RECORDS SUPPLIED below:
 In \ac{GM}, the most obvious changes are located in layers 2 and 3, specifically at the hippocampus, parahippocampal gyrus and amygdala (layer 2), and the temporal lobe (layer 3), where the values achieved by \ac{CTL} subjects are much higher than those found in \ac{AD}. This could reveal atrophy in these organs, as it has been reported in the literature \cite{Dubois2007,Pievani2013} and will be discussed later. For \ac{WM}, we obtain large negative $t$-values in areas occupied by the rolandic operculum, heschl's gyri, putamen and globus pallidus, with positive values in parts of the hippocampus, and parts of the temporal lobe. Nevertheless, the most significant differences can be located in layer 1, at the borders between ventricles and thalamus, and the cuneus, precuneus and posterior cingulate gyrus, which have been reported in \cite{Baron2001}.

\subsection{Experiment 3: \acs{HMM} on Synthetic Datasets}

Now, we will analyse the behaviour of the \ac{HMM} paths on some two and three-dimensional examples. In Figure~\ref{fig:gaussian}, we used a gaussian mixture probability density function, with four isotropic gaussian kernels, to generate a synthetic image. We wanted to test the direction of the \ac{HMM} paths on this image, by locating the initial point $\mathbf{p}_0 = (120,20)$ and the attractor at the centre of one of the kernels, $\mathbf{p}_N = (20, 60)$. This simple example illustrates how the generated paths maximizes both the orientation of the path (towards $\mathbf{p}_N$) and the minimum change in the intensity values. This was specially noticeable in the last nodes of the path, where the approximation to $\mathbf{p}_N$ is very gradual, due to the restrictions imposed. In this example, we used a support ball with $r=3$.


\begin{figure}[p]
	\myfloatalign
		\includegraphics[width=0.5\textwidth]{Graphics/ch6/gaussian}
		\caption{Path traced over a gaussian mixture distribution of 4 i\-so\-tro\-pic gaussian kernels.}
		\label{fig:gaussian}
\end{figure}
End of RECORDS SUPPLIED.
DIRECTIONS:
A verbatim copy of every record is what you should return.

RESPONSE:
 In \ac{GM}, the most obvious changes are located in layers 2 and 3, specifically at the hippocampus, parahippocampal gyrus and amygdala (layer 2), and the temporal lobe (layer 3), where the values achieved by \ac{CTL} subjects are much higher than those found in \ac{AD}. This could reveal atrophy in these organs, as it has been reported in the literature \cite{Dubois2007,Pievani2013} and will be discussed later. For \ac{WM}, we obtain large negative $t$-values in areas occupied by the rolandic operculum, heschl's gyri, putamen and globus pallidus, with positive values in parts of the hippocampus, and parts of the temporal lobe. Nevertheless, the most significant differences can be located in layer 1, at the borders between ventricles and thalamus, and the cuneus, precuneus and posterior cingulate gyrus, which have been reported in \cite{Baron2001}.

\subsection{Experiment 3: \acs{HMM} on Synthetic Datasets}

Now, we will analyse the behaviour of the \ac{HMM} paths on some two and three-dimensional examples. In Figure~\ref{fig:gaussian}, we used a gaussian mixture probability density function, with four isotropic gaussian kernels, to generate a synthetic image. We wanted to test the direction of the \ac{HMM} paths on this image, by locating the initial point $\mathbf{p}_0 = (120,20)$ and the attractor at the centre of one of the kernels, $\mathbf{p}_N = (20, 60)$. This simple example illustrates how the generated paths maximizes both the orientation of the path (towards $\mathbf{p}_N$) and the minimum change in the intensity values. This was specially noticeable in the last nodes of the path, where the approximation to $\mathbf{p}_N$ is very gradual, due to the restrictions imposed. In this example, we used a support ball with $r=3$.


\begin{figure}[p]
	\myfloatalign
		\includegraphics[width=0.5\textwidth]{Graphics/ch6/gaussian}
		\caption{Path traced over a gaussian mixture distribution of 4 i\-so\-tro\-pic gaussian kernels.}
		\label{fig:gaussian}
\end{figure}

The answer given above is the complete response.